Rok później pojawiły się pierwsze szczepy oporne na penicylinę. Zaczął się wielki wyścig: między syntezą nowych antybiotyków – a zarazkami, które postanowiły nie dać się zniszczyć. Mimo wprowadzania nowych grup chemioterapeutyków (makrolidy, aminoglikozydy, glikopeptydy, cefalosporyny, fluorochinolony) w połowie lat 80. role się odwróciły: to ścigający stał się ściganym. Krótko mówiąc, drobnoustroje zaczęły nadawać ton tej rywalizacji. Firmy, dotychczas ochoczo pompujące ogromne pieniądze w nowe syntezy, w ciągu ostatniego ćwierćwiecza wyraźnie się zniechęciły: koszta rosną wykładniczo, wzrasta cena badań, a ich prowadzenie ciągnie się w nieskończoność, a przecież szybciutko powstająca oporność eliminuje lek z rynku; bywa, że w ciągu kilku lat.
O sukcesie handlowym, czy chociażby zwrocie poniesionych kosztów trudno marzyć! To przecież nie statyny.
Liczba rejestracji nowych antybiotyków maleje drastycznie: w USA w pięcioleciu 1998-2003 wprowadzono ich o 56% mniej niż w latach 1983-1987; w ostatnim dziesięcioleciu otrzymaliśmy zaledwie 9 nowych cząsteczek, a innowacyjny mechanizm działania miały jedynie… dwie (sic!) cząsteczki, działające głównie na bakterie Gram(+): daptomycyna (pierwszy pierścieniowy lipopeptyd, wskazany w leczeniu powikłanych zakażeń skóry i tkanek miękkich u dorosłych, zarejestrowany we WE jako Cubicin), linezolid (pierwszy z grupy oksazolidynonów; dostępny w Polsce jako Zyvoxid). (Wbrew utartej opinii chinuprystyna + dalfoprystyna, czyli Synercid, będący mieszaniną dwóch streptogramin nie zawiera nowych cząsteczek, gdyż streptograminy zostały poznane w latach 60.; nowe jest skojarzenie wykorzystujące synergizm przeciwdrobnoustrojowy.)
W trakcie badań jest obecnie kilkanaście nowych pochodnych oksazolidynonowych (ich synteza jest tania i prosta, co powinno w przyszłości różnić oksazolidynony od bardzo drogiego Synercidu, ale to jeszcze nie teraz: obecnie Zyvoxid kosztuje w Polsce ponad 3000 zł za 10 tabl., co przy zalecanym dawkowaniu 2 x 600 mg przez minimum 10 dni daje ponad 6000 zł).

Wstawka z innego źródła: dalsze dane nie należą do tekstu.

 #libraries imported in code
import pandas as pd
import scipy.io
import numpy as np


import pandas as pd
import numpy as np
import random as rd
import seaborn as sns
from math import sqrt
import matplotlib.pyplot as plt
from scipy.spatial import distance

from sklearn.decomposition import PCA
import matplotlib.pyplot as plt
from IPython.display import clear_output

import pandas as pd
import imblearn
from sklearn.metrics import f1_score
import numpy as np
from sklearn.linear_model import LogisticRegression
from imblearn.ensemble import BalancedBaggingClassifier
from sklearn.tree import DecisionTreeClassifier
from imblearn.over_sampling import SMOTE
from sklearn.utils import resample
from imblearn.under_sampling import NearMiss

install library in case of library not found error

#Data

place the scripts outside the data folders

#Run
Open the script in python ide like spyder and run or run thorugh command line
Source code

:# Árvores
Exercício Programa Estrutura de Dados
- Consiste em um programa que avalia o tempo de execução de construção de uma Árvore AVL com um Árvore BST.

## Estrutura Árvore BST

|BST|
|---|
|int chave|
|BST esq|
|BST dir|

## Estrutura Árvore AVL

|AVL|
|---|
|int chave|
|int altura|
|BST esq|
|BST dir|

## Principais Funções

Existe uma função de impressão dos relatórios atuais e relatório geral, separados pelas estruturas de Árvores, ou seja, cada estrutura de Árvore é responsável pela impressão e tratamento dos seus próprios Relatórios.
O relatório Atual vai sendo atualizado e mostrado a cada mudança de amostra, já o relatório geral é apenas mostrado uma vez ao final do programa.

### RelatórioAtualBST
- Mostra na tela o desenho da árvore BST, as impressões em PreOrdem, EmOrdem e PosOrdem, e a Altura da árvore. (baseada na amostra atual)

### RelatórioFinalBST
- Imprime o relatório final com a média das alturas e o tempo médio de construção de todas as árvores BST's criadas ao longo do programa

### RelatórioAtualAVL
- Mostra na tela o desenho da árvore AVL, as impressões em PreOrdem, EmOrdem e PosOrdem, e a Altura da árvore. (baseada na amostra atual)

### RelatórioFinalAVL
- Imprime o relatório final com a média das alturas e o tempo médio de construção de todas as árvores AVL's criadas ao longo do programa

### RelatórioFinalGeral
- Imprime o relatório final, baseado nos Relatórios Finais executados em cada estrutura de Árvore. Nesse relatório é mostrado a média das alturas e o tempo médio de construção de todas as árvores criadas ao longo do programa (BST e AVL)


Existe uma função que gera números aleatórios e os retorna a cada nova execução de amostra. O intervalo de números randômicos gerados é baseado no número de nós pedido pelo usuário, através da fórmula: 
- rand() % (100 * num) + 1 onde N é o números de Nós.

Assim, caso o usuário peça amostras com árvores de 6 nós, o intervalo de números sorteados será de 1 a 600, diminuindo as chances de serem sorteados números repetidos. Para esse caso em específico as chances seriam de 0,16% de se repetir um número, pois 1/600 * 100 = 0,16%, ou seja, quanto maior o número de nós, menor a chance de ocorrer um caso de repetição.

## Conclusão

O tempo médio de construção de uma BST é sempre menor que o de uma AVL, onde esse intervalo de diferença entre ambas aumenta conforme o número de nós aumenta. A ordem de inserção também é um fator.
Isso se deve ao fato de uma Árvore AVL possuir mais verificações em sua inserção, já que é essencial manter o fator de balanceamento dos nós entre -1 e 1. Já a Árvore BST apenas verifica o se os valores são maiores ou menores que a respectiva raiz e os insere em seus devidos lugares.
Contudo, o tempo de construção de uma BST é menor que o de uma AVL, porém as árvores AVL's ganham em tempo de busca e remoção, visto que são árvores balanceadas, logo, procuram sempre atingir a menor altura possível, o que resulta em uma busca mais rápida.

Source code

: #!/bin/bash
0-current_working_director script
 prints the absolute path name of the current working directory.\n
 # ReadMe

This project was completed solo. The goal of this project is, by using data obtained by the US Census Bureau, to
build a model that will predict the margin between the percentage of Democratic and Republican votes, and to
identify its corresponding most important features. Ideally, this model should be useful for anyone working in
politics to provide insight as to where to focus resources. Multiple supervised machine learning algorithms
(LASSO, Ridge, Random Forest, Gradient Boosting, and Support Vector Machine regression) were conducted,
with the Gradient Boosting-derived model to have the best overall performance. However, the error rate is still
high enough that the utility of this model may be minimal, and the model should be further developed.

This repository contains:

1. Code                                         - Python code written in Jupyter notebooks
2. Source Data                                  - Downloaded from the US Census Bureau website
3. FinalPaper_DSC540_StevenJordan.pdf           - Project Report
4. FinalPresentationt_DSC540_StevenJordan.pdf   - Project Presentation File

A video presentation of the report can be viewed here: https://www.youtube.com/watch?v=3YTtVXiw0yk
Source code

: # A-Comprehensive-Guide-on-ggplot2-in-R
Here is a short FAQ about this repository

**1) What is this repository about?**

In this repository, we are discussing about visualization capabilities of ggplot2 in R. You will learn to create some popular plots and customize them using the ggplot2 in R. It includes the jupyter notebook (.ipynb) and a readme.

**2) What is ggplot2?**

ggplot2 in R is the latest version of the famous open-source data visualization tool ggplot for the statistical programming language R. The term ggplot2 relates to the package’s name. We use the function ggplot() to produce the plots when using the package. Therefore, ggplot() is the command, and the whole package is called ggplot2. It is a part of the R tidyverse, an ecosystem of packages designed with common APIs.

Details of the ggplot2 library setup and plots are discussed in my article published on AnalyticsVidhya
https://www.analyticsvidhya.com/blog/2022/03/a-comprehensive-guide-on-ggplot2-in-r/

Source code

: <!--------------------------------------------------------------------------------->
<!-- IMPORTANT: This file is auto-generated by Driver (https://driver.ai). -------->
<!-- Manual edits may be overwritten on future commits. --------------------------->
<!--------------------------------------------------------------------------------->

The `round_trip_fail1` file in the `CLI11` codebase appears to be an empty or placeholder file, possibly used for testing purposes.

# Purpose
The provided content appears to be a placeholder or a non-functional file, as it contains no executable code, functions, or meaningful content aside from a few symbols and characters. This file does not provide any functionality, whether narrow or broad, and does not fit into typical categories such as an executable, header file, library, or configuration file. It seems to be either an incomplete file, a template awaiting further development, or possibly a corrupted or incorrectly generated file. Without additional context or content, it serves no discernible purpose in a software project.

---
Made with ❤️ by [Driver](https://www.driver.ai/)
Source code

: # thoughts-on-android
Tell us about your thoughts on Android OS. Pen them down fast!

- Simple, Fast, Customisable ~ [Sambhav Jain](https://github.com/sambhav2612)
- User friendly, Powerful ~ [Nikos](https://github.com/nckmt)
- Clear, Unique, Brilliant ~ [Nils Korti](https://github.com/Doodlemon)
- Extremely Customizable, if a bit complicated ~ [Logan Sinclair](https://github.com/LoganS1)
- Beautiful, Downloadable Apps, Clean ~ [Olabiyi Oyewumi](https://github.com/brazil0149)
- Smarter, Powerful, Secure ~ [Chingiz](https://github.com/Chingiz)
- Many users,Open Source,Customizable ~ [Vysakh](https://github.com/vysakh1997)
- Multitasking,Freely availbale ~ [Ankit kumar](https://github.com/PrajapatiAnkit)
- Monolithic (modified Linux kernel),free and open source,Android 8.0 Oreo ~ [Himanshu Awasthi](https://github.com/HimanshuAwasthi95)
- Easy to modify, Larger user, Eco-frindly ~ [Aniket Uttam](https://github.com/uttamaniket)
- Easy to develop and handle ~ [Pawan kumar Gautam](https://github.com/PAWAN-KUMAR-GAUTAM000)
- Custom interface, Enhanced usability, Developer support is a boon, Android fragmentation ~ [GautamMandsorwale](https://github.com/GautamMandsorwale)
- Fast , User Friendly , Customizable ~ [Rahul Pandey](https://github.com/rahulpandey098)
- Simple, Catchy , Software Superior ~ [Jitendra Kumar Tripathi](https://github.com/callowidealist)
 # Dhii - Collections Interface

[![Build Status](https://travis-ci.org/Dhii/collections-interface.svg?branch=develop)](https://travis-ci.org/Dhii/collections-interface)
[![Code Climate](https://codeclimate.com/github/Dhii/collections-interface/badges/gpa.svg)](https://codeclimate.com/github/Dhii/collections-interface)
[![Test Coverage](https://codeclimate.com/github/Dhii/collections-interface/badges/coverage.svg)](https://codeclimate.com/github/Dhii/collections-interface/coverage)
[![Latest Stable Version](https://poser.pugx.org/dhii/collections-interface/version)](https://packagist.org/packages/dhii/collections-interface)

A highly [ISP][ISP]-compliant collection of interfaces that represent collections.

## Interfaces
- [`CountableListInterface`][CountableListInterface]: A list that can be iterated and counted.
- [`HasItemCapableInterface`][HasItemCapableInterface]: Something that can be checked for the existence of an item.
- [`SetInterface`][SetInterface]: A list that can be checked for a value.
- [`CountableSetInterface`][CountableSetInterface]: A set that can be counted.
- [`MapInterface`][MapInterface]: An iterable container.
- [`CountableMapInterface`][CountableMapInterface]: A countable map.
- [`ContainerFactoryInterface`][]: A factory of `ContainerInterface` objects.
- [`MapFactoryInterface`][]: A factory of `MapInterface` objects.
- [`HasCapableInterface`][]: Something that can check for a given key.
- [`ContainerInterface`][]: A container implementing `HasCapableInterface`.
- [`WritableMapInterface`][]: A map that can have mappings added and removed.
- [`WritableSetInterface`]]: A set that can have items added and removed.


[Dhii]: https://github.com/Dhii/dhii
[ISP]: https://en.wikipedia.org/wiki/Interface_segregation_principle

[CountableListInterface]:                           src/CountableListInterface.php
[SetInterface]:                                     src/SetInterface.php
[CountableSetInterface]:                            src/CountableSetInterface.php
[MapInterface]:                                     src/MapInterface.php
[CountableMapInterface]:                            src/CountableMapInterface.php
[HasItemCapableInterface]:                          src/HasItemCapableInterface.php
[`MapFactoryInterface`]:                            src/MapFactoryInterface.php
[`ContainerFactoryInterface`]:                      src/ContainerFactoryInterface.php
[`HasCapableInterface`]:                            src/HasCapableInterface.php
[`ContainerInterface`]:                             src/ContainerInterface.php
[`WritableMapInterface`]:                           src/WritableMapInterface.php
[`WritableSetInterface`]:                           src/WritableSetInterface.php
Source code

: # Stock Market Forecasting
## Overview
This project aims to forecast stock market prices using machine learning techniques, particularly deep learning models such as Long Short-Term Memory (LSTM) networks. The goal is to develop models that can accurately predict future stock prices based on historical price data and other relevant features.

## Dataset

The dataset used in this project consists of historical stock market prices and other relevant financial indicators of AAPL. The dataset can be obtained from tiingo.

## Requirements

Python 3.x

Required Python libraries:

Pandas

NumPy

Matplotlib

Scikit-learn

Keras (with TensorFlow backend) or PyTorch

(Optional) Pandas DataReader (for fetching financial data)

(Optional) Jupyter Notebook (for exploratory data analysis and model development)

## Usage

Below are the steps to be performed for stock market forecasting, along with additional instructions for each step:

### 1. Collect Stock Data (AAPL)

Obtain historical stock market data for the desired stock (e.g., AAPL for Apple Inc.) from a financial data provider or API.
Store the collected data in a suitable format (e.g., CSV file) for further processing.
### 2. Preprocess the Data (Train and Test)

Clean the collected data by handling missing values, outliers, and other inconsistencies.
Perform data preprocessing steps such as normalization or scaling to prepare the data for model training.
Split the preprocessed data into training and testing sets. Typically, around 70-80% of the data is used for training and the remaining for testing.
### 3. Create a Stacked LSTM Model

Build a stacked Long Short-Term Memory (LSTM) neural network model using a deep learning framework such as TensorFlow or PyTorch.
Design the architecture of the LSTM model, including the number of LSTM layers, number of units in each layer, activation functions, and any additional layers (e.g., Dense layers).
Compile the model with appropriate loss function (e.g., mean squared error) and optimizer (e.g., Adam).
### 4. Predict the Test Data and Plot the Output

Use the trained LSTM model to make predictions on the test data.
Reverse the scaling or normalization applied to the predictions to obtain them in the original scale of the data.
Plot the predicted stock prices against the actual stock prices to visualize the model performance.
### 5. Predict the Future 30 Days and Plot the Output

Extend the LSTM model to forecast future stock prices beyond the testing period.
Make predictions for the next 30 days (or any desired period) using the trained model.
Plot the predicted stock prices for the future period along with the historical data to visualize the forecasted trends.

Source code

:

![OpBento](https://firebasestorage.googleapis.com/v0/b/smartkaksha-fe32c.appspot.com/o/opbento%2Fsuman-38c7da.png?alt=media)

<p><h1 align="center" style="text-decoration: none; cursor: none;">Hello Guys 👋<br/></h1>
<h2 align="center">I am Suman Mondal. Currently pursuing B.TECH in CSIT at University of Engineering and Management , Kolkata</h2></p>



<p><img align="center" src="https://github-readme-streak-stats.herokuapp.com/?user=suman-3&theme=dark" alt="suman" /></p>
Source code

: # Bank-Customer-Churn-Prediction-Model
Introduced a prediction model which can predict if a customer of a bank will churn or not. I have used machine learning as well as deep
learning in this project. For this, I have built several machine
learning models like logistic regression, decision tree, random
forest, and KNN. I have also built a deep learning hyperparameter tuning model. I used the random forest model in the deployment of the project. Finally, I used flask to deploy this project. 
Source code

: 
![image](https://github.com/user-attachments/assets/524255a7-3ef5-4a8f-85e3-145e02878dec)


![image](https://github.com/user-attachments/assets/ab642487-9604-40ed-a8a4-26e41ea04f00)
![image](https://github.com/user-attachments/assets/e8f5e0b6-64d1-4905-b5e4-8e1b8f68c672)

Nadzieje budzi nowa grupa antybiotyków hybrydowych, będących połączeniami oksazolidynonu i fluorochinolonu, a także grupa lipopeptydów, odznaczających się zupełnie nowym działaniem i brakiem krzyżowej oporności. Czy to jednak starczy do zwycięstwa? Boję się, że nie.
Według dr. Pawła Grzesiowskiego (Narodowy Instytut Leków), ponad 90% gronkowców jest niewrażliwych na działanie penicylin naturalnych (penicylina), aminopenicylin (ampicylina i amoksycylina) oraz ureidopenicylin (azlocylina, mezlocylina, piperacylina) W 1987 r. w Wielkiej Brytanii zidentyfikowano pierwszy szczep enterokoka opornego na wankomycynę – VRE (Vancomycin Resistant Enterococcus), od tego czasu VRE szybko rozprzestrzenił się w wielu szpitalach Zachodu.
W 2002 r. wyizolowano również gronkowca złocistego opornego na wankomycynę. Już po roku stosowania linezolidu (zarejestrowany w 2000 r.) opisano drobnoustroje oporne na ten antybiotyk; w Polsce pierwsze linezolidooporne szczepy enterokoków – już w 2002 r.
Problem lekoodporności bakterii stał się w ostatnich latach jednym z największych wyzwań współczesnej medycyny, co sprawia, że niektórzy eksperci uważają, że zbliżamy się do tzw. ery przedantybiotykowej – twierdzi prof. Andrzej Górski, dyrektor Instytutu Immunologii i Terapii Doświadczalnej PAN we Wrocławiu. I trudno nie zgodzić się z tą opinią. Prof. Górski widzi rozwiązanie alternatywne – bakteriofagi (patrz: http://www.aite.wroclaw.pl/phages/phages.html).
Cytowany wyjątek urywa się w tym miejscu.